Macallum Tepsich

2026-06-05

Should I Buy Or Sell First In Toronto?

The honest answer depends on what you own, where you own it, and what you're moving into. Here's how to think through it.

Should I buy or sell first in Toronto?

The honest answer depends on what you own, where you own it, and what you're moving into. Here's how to think through it.

$2.5M

The threshold where strategy shifts in prime Toronto neighbourhoods

1,000s

Of micro-markets that make up Toronto real estate

60–90

Days — a long closing buys critical flexibility

THE QUESTION EVERYONE'S ASKING

It's the most common question I get right now: Should I buy first, or sell first? People ask it like there's a clean universal answer. There isn't. But there is a framework — and once you understand it, the right move for your situation becomes a lot clearer.

Toronto is made up of thousands of micro-markets. What's true in Leaside is not true in Liberty Village. What works for a four-bedroom detached does not apply to a one-bedroom condo downtown. So before anything else, let's break this down by what you're selling and what you're buying.

SELLING A CONDO, BUYING INTO A PRIME NEIGHBOURHOOD

Sell first — and push for a long closing

If you're selling a condo and moving into one of Toronto's prime freehold neighbourhoods — Davisville Village, Chaplin Estates, Leaside, Moore Park — under $2.5 million, the right move is almost always to sell the condo first.

Here's the logic: the condo market right now has more supply and less urgency than the prime freehold market. Your condo is not likely to get swept up in a bidding war next week. Buying a house in a tight, desirable neighbourhood before you've locked in your condo sale leaves you exposed — potentially carrying two properties, or worse, being forced into a rushed sale at the wrong price.

"Sell the condo first. Know exactly what you have to work with. Then move decisively on the house."

When you do list the condo, push hard for a long closing — 90 days or more if you can get it. That window gives you time to find the right home without the panic of a looming deadline. Buyers in the condo market are often investors or first-timers who can work with flexible timelines. Use that.

SELLING A PRIME FREEHOLD, BUYING ELSEWHERE

Buy first — if your home is genuinely in demand

The inverse scenario is where the calculus flips. If you own a well-presented home in a prime Toronto neighbourhood under $2.5 million — and the home is genuinely appealing to today's buyers — you have real leverage. Homes like this, priced correctly, still move. That predictability lets you buy with confidence before listing.

Purchasing first in this situation means you're not scrambling to find a home under pressure after your sale. You can negotiate from a position of clarity, knowing your current home is the kind of product buyers want and will pay for.

The key qualifier is genuinely appealing. If there are deferred maintenance issues, an awkward layout, or anything that puts your home in a more selective buyer pool, this calculus changes. Be honest about that before you commit to buying first.

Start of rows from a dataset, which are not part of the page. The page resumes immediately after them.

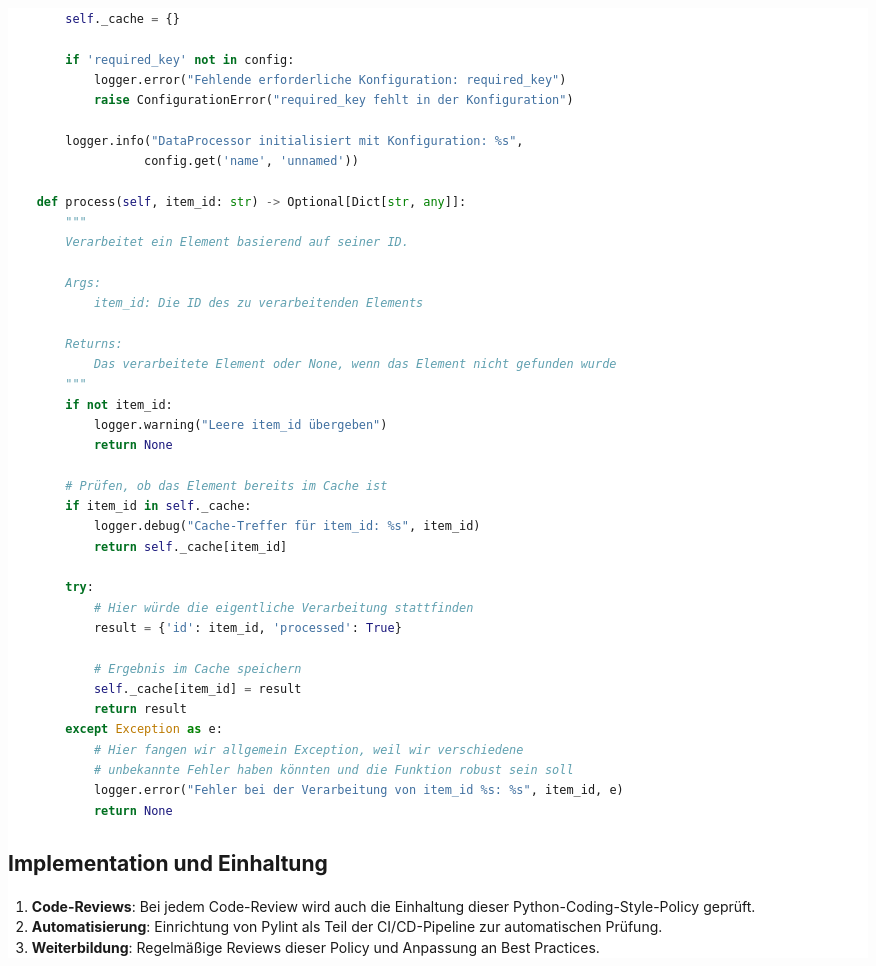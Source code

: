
 ```python
        self._cache = {}
        
        if 'required_key' not in config:
            logger.error("Fehlende erforderliche Konfiguration: required_key")
            raise ConfigurationError("required_key fehlt in der Konfiguration")
        
        logger.info("DataProcessor initialisiert mit Konfiguration: %s", 
                   config.get('name', 'unnamed'))
    
    def process(self, item_id: str) -> Optional[Dict[str, any]]:
        """
        Verarbeitet ein Element basierend auf seiner ID.
        
        Args:
            item_id: Die ID des zu verarbeitenden Elements
            
        Returns:
            Das verarbeitete Element oder None, wenn das Element nicht gefunden wurde
        """
        if not item_id:
            logger.warning("Leere item_id übergeben")
            return None
            
        # Prüfen, ob das Element bereits im Cache ist
        if item_id in self._cache:
            logger.debug("Cache-Treffer für item_id: %s", item_id)
            return self._cache[item_id]
            
        try:
            # Hier würde die eigentliche Verarbeitung stattfinden
            result = {'id': item_id, 'processed': True}
            
            # Ergebnis im Cache speichern
            self._cache[item_id] = result
            return result
        except Exception as e:
            # Hier fangen wir allgemein Exception, weil wir verschiedene
            # unbekannte Fehler haben könnten und die Funktion robust sein soll
            logger.error("Fehler bei der Verarbeitung von item_id %s: %s", item_id, e)
            return None
```

## Implementation und Einhaltung

1. **Code-Reviews**: Bei jedem Code-Review wird auch die Einhaltung dieser Python-Coding-Style-Policy geprüft.
2. **Automatisierung**: Einrichtung von Pylint als Teil der CI/CD-Pipeline zur automatischen Prüfung.
3. **Weiterbildung**: Regelmäßige Reviews dieser Policy und Anpassung an Best Practices.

TACTICS THAT PROTECT YOU EITHER WAY

Closing flexibility is your most underused tool

Whatever your sequence, the way you structure your closings matters as much as the order. A few tactics worth knowing:

NEGOTIATE A LONG CLOSING ON YOUR SALE

Whether you're selling a condo or a house, try to build in 60–90 days between the firm sale and closing. It gives you runway to find and firm up on the right purchase without rushing.

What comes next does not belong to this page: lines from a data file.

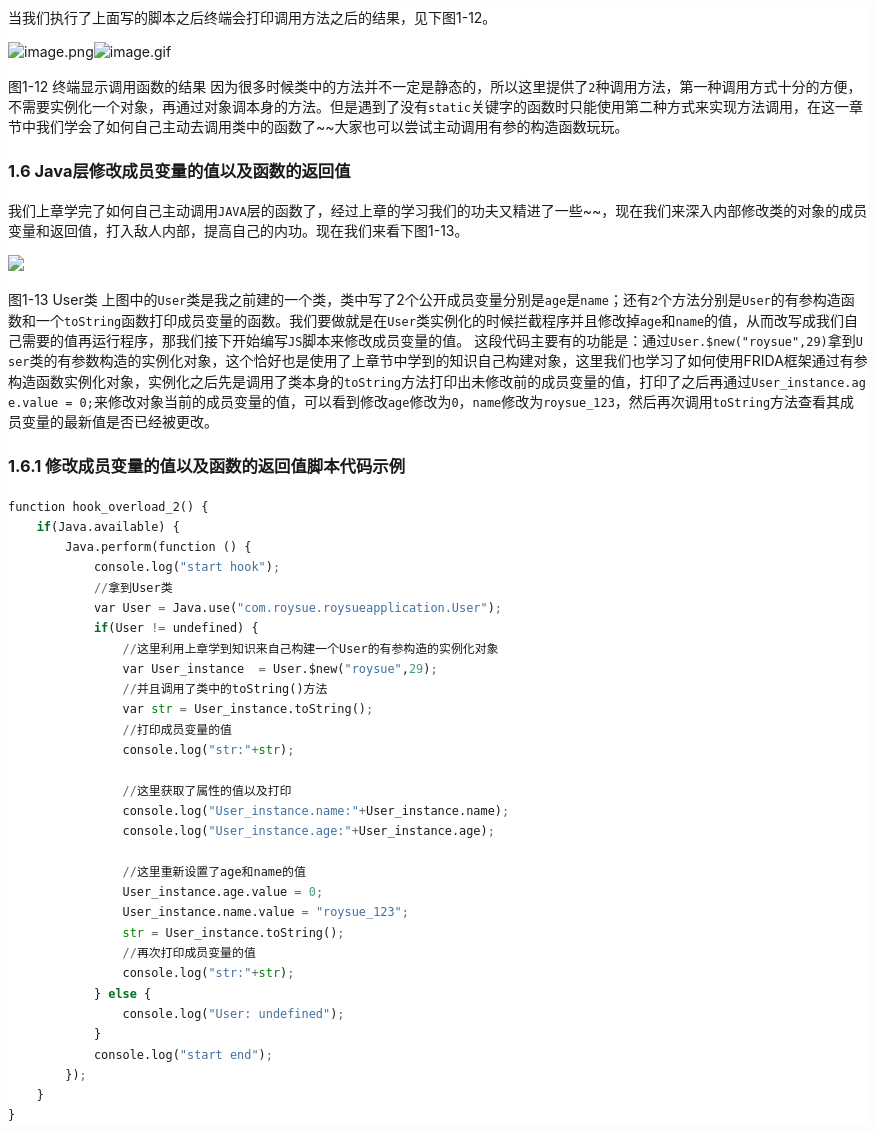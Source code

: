 
 

当我们执行了上面写的脚本之后终端会打印调用方法之后的结果，见下图1-12。

 
![image.png](https://cdn.nlark.com/yuque/0/2021/png/97322/1611061057172-d645bb53-1577-426e-b434-2f696dfea878.png#align=left&display=inline&height=165&name=image.png&originHeight=330&originWidth=874&size=184313&status=done&style=none&width=437)![image.gif](https://cdn.nlark.com/yuque/0/2021/gif/97322/1611060615856-2c38488c-0449-489b-bf10-ee58c1c4d066.gif#align=left&display=inline&height=1&name=image.gif&originHeight=1&originWidth=1&size=70&status=done&style=none&width=1)

 
图1-12 终端显示调用函数的结果
因为很多时候类中的方法并不一定是静态的，所以这里提供了`2`种调用方法，第一种调用方式十分的方便，不需要实例化一个对象，再通过对象调本身的方法。但是遇到了没有`static`关键字的函数时只能使用第二种方式来实现方法调用，在这一章节中我们学会了如何自己主动去调用类中的函数了~~大家也可以尝试主动调用有参的构造函数玩玩。

 

### 1.6 Java层修改成员变量的值以及函数的返回值

 
我们上章学完了如何自己主动调用`JAVA`层的函数了，经过上章的学习我们的功夫又精进了一些~~，现在我们来深入内部修改类的对象的成员变量和返回值，打入敌人内部，提高自己的内功。现在我们来看下图1-13。

 
![](https://cdn.nlark.com/yuque/0/2021/webp/97322/1611060615381-7896b2cc-25c1-438a-a6c3-ba41dc53cb6e.webp#align=left&display=inline&height=476&originHeight=361&originWidth=513&size=0&status=done&style=none&width=677)

 
图1-13 User类
上图中的`User`类是我之前建的一个类，类中写了2个公开成员变量分别是`age`是`name`；还有`2`个方法分别是`User`的有参构造函数和一个`toString`函数打印成员变量的函数。我们要做就是在`User`类实例化的时候拦截程序并且修改掉`age`和`name`的值，从而改写成我们自己需要的值再运行程序，那我们接下开始编写`JS`脚本来修改成员变量的值。
这段代码主要有的功能是：通过`User.$new("roysue",29)`拿到`User`类的有参数构造的实例化对象，这个恰好也是使用了上章节中学到的知识自己构建对象，这里我们也学习了如何使用FRIDA框架通过有参构造函数实例化对象，实例化之后先是调用了类本身的`toString`方法打印出未修改前的成员变量的值，打印了之后再通过`User_instance.age.value = 0;`来修改对象当前的成员变量的值，可以看到修改`age`修改为`0`，`name`修改为`roysue_123`，然后再次调用`toString`方法查看其成员变量的最新值是否已经被更改。

 

### 1.6.1 修改成员变量的值以及函数的返回值脚本代码示例
```python
function hook_overload_2() {
    if(Java.available) {
        Java.perform(function () {
            console.log("start hook");
            //拿到User类
            var User = Java.use("com.roysue.roysueapplication.User");
            if(User != undefined) {
                //这里利用上章学到知识来自己构建一个User的有参构造的实例化对象
                var User_instance  = User.$new("roysue",29);
                //并且调用了类中的toString()方法
                var str = User_instance.toString();
                //打印成员变量的值
                console.log("str:"+str);

                //这里获取了属性的值以及打印
                console.log("User_instance.name:"+User_instance.name);
                console.log("User_instance.age:"+User_instance.age);

                //这里重新设置了age和name的值
                User_instance.age.value = 0;
                User_instance.name.value = "roysue_123";
                str = User_instance.toString();
                //再次打印成员变量的值
                console.log("str:"+str);
            } else {
                console.log("User: undefined");
            }
            console.log("start end");
        });
    }
}
```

ASK FOR AN EARLY-CLOSING OPTION AS THE SELLER

When selling, you can negotiate a clause that allows you (the seller) to advance the closing date if needed — useful if you find a home with a tight timeline after the fact. Many buyers will agree to this in exchange for a clean offer.

BRIDGE FINANCING AS A BACKSTOP

If you've already bought and your current home hasn't closed yet, bridge financing covers the gap. It's not free, but it can be the difference between landing the right house and losing it. Know your lender's bridge policy before you make an offer.

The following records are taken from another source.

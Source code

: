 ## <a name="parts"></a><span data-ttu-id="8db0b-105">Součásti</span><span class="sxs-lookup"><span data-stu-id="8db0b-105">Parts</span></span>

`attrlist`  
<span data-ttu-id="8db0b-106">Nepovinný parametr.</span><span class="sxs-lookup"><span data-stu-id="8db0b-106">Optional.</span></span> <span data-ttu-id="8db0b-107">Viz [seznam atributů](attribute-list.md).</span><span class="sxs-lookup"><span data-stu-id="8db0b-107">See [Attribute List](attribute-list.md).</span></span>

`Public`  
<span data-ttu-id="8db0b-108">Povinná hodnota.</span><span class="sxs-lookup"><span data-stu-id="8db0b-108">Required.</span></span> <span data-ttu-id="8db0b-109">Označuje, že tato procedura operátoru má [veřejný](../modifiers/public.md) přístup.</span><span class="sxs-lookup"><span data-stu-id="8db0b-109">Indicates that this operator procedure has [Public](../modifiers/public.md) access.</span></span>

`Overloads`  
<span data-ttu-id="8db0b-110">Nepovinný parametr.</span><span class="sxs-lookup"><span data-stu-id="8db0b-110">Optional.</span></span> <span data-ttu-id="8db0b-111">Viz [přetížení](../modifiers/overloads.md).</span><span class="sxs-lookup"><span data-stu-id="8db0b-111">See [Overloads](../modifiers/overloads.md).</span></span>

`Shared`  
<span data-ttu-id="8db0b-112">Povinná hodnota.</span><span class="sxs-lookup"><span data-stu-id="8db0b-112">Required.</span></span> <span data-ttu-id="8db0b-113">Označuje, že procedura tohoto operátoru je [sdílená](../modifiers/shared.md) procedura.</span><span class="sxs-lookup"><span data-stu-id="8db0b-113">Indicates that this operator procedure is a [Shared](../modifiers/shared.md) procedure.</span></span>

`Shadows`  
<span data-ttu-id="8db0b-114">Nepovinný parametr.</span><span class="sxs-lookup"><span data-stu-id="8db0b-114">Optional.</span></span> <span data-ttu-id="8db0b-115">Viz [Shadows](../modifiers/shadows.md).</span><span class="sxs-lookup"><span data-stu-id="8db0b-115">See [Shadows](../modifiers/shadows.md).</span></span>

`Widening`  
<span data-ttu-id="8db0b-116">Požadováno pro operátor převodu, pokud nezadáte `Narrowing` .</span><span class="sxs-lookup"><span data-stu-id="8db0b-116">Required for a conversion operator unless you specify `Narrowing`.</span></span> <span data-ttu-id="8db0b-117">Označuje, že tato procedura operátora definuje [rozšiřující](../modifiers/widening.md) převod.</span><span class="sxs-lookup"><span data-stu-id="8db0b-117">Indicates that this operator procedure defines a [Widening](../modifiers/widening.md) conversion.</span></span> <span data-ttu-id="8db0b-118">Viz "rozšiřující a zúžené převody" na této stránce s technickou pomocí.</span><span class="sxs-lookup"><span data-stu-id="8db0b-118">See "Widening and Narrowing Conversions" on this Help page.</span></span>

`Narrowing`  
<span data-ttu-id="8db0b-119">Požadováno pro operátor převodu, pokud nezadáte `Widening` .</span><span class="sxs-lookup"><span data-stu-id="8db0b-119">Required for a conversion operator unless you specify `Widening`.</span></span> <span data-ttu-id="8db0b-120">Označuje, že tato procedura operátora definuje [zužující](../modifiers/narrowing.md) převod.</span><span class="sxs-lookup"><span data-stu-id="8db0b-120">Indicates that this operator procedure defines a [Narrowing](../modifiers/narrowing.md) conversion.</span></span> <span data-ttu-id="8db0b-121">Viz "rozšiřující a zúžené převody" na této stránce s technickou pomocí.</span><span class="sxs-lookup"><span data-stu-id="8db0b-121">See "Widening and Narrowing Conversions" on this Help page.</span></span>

SHORT-TERM RENTAL OR STAYING WITH FAMILY

If you're open to a gap between closings, renting short-term or staying with family removes the timing pressure entirely. It's not for everyone, but for clients willing to do it, it often unlocks the best outcome on both ends of the transaction.

THE BOTTOM LINE

There is no one-size-fits-all answer to buying or selling first in Toronto. The right move depends on what you're selling, where it is, what you're buying, your financial cushion, and how much flexibility you have in your life right now. Get any one of those variables wrong and the strategy that works for your neighbour can work against you.

If you want a straight answer tailored to your actual situation — not a general framework — call me. That's exactly the kind of conversation I have every day, and I'll give you my honest read.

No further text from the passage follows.